● **Problem to work on**: In the entries that follow, find every line containing "developer" and copy it.

[Start of Attachment]

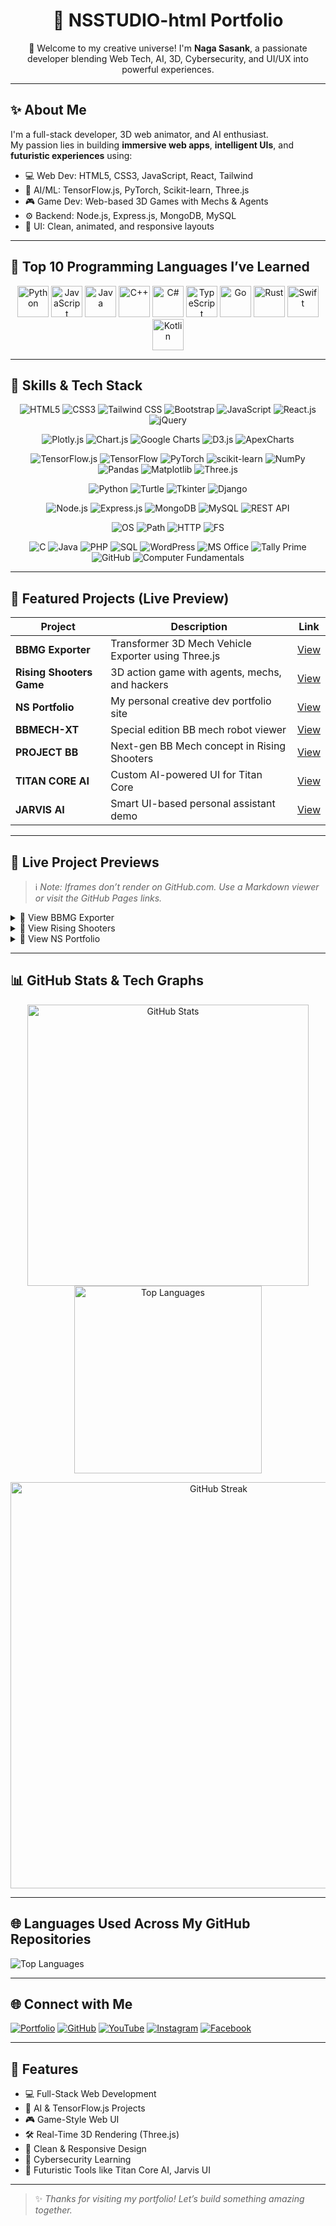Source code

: <h1 align="center">🚀 NSSTUDIO-html Portfolio</h1>

<p align="center">
  👋 Welcome to my creative universe! I'm <b>Naga Sasank</b>, a passionate developer blending Web Tech, AI, 3D, Cybersecurity, and UI/UX into powerful experiences.
</p>

---

## ✨ About Me

I'm a full-stack developer, 3D web animator, and AI enthusiast.  
My passion lies in building **immersive web apps**, **intelligent UIs**, and **futuristic experiences** using:

- 💻 Web Dev: HTML5, CSS3, JavaScript, React, Tailwind  
- 🧠 AI/ML: TensorFlow.js, PyTorch, Scikit-learn, Three.js  
- 🎮 Game Dev: Web-based 3D Games with Mechs & Agents  
- ⚙️ Backend: Node.js, Express.js, MongoDB, MySQL  
- 🎨 UI: Clean, animated, and responsive layouts

---

## 🚀 Top 10 Programming Languages I’ve Learned

<p align="center">
  <img src="https://cdn.jsdelivr.net/gh/devicons/devicon/icons/python/python-original.svg" width="50" alt="Python"/>
  <img src="https://cdn.jsdelivr.net/gh/devicons/devicon/icons/javascript/javascript-original.svg" width="50" alt="JavaScript"/>
  <img src="https://cdn.jsdelivr.net/gh/devicons/devicon/icons/java/java-original.svg" width="50" alt="Java"/>
  <img src="https://cdn.jsdelivr.net/gh/devicons/devicon/icons/cplusplus/cplusplus-original.svg" width="50" alt="C++"/>
  <img src="https://cdn.jsdelivr.net/gh/devicons/devicon/icons/csharp/csharp-original.svg" width="50" alt="C#"/>
  <img src="https://cdn.jsdelivr.net/gh/devicons/devicon/icons/typescript/typescript-original.svg" width="50" alt="TypeScript"/>
  <img src="https://cdn.jsdelivr.net/gh/devicons/devicon/icons/go/go-original.svg" width="50" alt="Go"/>
  <img src="https://cdn.jsdelivr.net/gh/devicons/devicon/icons/rust/rust-plain.svg" width="50" alt="Rust"/>
  <img src="https://cdn.jsdelivr.net/gh/devicons/devicon/icons/swift/swift-original.svg" width="50" alt="Swift"/>
  <img src="https://cdn.jsdelivr.net/gh/devicons/devicon/icons/kotlin/kotlin-original.svg" width="50" alt="Kotlin"/>
</p>

---

## 🧠 Skills & Tech Stack

<div align="center">

<!-- Web -->
![HTML5](https://img.shields.io/badge/HTML5-E34F26?logo=html5&logoColor=white)
![CSS3](https://img.shields.io/badge/CSS3-1572B6?logo=css3&logoColor=white)
![Tailwind CSS](https://img.shields.io/badge/Tailwind_CSS-38B2AC?logo=tailwind-css&logoColor=white)
![Bootstrap](https://img.shields.io/badge/Bootstrap-7952B3?logo=bootstrap&logoColor=white)
![JavaScript](https://img.shields.io/badge/JavaScript-F7DF1E?logo=javascript&logoColor=black)
![React.js](https://img.shields.io/badge/React-61DAFB?logo=react&logoColor=black)
![jQuery](https://img.shields.io/badge/jQuery-0769AD?logo=jquery&logoColor=white)

<!-- Charts -->
![Plotly.js](https://img.shields.io/badge/Plotly.js-3F4F75?logo=plotly&logoColor=white)
![Chart.js](https://img.shields.io/badge/Chart.js-FF6384?logo=chart.js&logoColor=white)
![Google Charts](https://img.shields.io/badge/Google_Charts-4285F4?logo=google&logoColor=white)
![D3.js](https://img.shields.io/badge/D3.js-F9A03C?logo=d3.js&logoColor=white)
![ApexCharts](https://img.shields.io/badge/ApexCharts-FF4560?logo=apexcharts&logoColor=white)

<!-- AI/ML -->
![TensorFlow.js](https://img.shields.io/badge/TensorFlow.js-FF6F00?logo=tensorflow&logoColor=white)
![TensorFlow](https://img.shields.io/badge/TensorFlow-FF6F00?logo=tensorflow&logoColor=white)
![PyTorch](https://img.shields.io/badge/PyTorch-EE4C2C?logo=pytorch&logoColor=white)
![scikit-learn](https://img.shields.io/badge/Scikit--Learn-F7931E?logo=scikit-learn&logoColor=white)
![NumPy](https://img.shields.io/badge/NumPy-013243?logo=numpy&logoColor=white)
![Pandas](https://img.shields.io/badge/Pandas-150458?logo=pandas&logoColor=white)
![Matplotlib](https://img.shields.io/badge/Matplotlib-11557C?logo=matplotlib&logoColor=white)
![Three.js](https://img.shields.io/badge/Three.js-000000?logo=three.js&logoColor=white)

<!-- Python Tools -->
![Python](https://img.shields.io/badge/Python-3776AB?logo=python&logoColor=white)
![Turtle](https://img.shields.io/badge/Turtle-4584b6)
![Tkinter](https://img.shields.io/badge/Tkinter-blue)
![Django](https://img.shields.io/badge/Django-092E20?logo=django&logoColor=white)

<!-- Backend -->
![Node.js](https://img.shields.io/badge/Node.js-339933?logo=node.js&logoColor=white)
![Express.js](https://img.shields.io/badge/Express.js-000000?logo=express&logoColor=white)
![MongoDB](https://img.shields.io/badge/MongoDB-47A248?logo=mongodb&logoColor=white)
![MySQL](https://img.shields.io/badge/MySQL-4479A1?logo=mysql&logoColor=white)
![REST API](https://img.shields.io/badge/REST%20API-Basics-orange)

<!-- System Modules -->
![OS](https://img.shields.io/badge/Module-OS-lightgrey)
![Path](https://img.shields.io/badge/Module-Path-lightgrey)
![HTTP](https://img.shields.io/badge/Module-HTTP-lightgrey)
![FS](https://img.shields.io/badge/Module-FS-lightgrey)

<!-- Other Skills -->
![C](https://img.shields.io/badge/C-00599C?logo=c&logoColor=white)
![Java](https://img.shields.io/badge/Java-007396?logo=java&logoColor=white)
![PHP](https://img.shields.io/badge/PHP-777BB4?logo=php&logoColor=white)
![SQL](https://img.shields.io/badge/SQL-Basics-blue)
![WordPress](https://img.shields.io/badge/WordPress-21759B?logo=wordpress&logoColor=white)
![MS Office](https://img.shields.io/badge/MS_Office-D83B01?logo=microsoft-office&logoColor=white)
![Tally Prime](https://img.shields.io/badge/Tally_Prime-009688)
![GitHub](https://img.shields.io/badge/GitHub-181717?logo=github&logoColor=white)
![Computer Fundamentals](https://img.shields.io/badge/Computer-Fundamentals-informational)

</div>

---

## 💼 Featured Projects (Live Preview)

| Project | Description | Link |
|--------|-------------|------|
| **BBMG Exporter** | Transformer 3D Mech Vehicle Exporter using Three.js | [View](https://nsstudio-html.github.io/BBMG-EXPORTER/) |
| **Rising Shooters Game** | 3D action game with agents, mechs, and hackers | [View](https://nsstudio-html.github.io/RS-RISING-SHOOTERS/) |
| **NS Portfolio** | My personal creative dev portfolio site | [View](https://nsstudio-html.github.io/NS-PORTFOLIO/) |
| **BBMECH-XT** | Special edition BB mech robot viewer | [View](https://nsstudio-html.github.io/RS-RISING-SHOOTERS/BBMECH-XT.html) |
| **PROJECT BB** | Next-gen BB Mech concept in Rising Shooters | [View](https://nsstudio-html.github.io/RS-RISING-SHOOTERS/PROJECTBB.html) |
| **TITAN CORE AI** | Custom AI-powered UI for Titan Core | [View](https://nsstudio-html.github.io/NS-PORTFOLIO/TITANCOREAI.html) |
| **JARVIS AI** | Smart UI-based personal assistant demo | [View](https://nsstudio-html.github.io/NS-PORTFOLIO/JARVIS.html) |

---

## 🎥 Live Project Previews

> ℹ️ *Note: Iframes don’t render on GitHub.com. Use a Markdown viewer or visit the GitHub Pages links.*

<details>
  <summary>🔹 View BBMG Exporter</summary>
  <a href="https://nsstudio-html.github.io/BBMG-EXPORTER/">View Live</a>  
  <iframe src="https://nsstudio-html.github.io/BBMG-EXPORTER/" width="100%" height="400" frameborder="0"></iframe>
</details>

<details>
  <summary>🔹 View Rising Shooters</summary>
  <a href="https://nsstudio-html.github.io/RS-RISING-SHOOTERS/">View Live</a>  
  <iframe src="https://nsstudio-html.github.io/RS-RISING-SHOOTERS/" width="100%" height="400" frameborder="0"></iframe>
</details>

<details>
  <summary>🔹 View NS Portfolio</summary>
  <a href="https://nsstudio-html.github.io/NS-PORTFOLIO/">View Live</a>  
  <iframe src="https://nsstudio-html.github.io/NS-PORTFOLIO/" width="100%" height="400" frameborder="0"></iframe>
</details>

---

## 📊 GitHub Stats & Tech Graphs

<p align="center">
  <img src="https://github-readme-stats.vercel.app/api?username=NSSTUDIO-html&show_icons=true&theme=radical" width="450" alt="GitHub Stats"/>
  <img src="https://github-readme-stats.vercel.app/api/top-langs/?username=NSSTUDIO-html&layout=compact&theme=radical" width="300" alt="Top Languages"/>
</p>


<p align="center">
  <img src="https://streak-stats.demolab.com?user=NSSTUDIO-html&theme=dark&hide_border=true" width="650" alt="GitHub Streak"/>
</p>

---

## 🌐 Languages Used Across My GitHub Repositories

![Top Languages](https://github-readme-stats.vercel.app/api/top-langs/?username=NSSTUDIO-html&layout=donut&langs_count=10&theme=radical)

---

## 🌐 Connect with Me

[![Portfolio](https://img.shields.io/badge/Visit-Portfolio-blueviolet?style=for-the-badge&logo=google-chrome)](https://nsstudio-html.github.io/NS-PORTFOLIO/)
[![GitHub](https://img.shields.io/badge/GitHub-NSSTUDIO--html-black?style=for-the-badge&logo=github)](https://github.com/NSSTUDIO-html)
[![YouTube](https://img.shields.io/badge/YouTube-NS%20Tech-red?style=for-the-badge&logo=youtube)](https://youtube.com/@nstech-ns?si=4DqLMeFENAzNwb5t)
[![Instagram](https://img.shields.io/badge/Instagram-RisingShooters-E4405F?style=for-the-badge&logo=instagram&logoColor=white)](https://www.instagram.com/rs_risingshooters/profilecard/?igsh=ZGc5d2x1bmFibnh6)
[![Facebook](https://img.shields.io/badge/Facebook-NSSTUDIO-1877F2?style=for-the-badge&logo=facebook&logoColor=white)](https://www.facebook.com/share/15fse2uopr/)

---

## 🏁 Features

- 💻 Full-Stack Web Development  
- 🧠 AI & TensorFlow.js Projects  
- 🎮 Game-Style Web UI  
- 🛠️ Real-Time 3D Rendering (Three.js)  
- 🎨 Clean & Responsive Design  
- 🔐 Cybersecurity Learning  
- 🚀 Futuristic Tools like Titan Core AI, Jarvis UI

---

> ✨ *Thanks for visiting my portfolio! Let’s build something amazing together.*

[End of Attachment]

● **Reply to the exercise**:
  👋 Welcome to my creative universe! I'm <b>Naga Sasank</b>, a passionate developer blending Web Tech, AI, 3D, Cybersecurity, and UI/UX into powerful experiences.
I'm a full-stack developer, 3D web animator, and AI enthusiast.  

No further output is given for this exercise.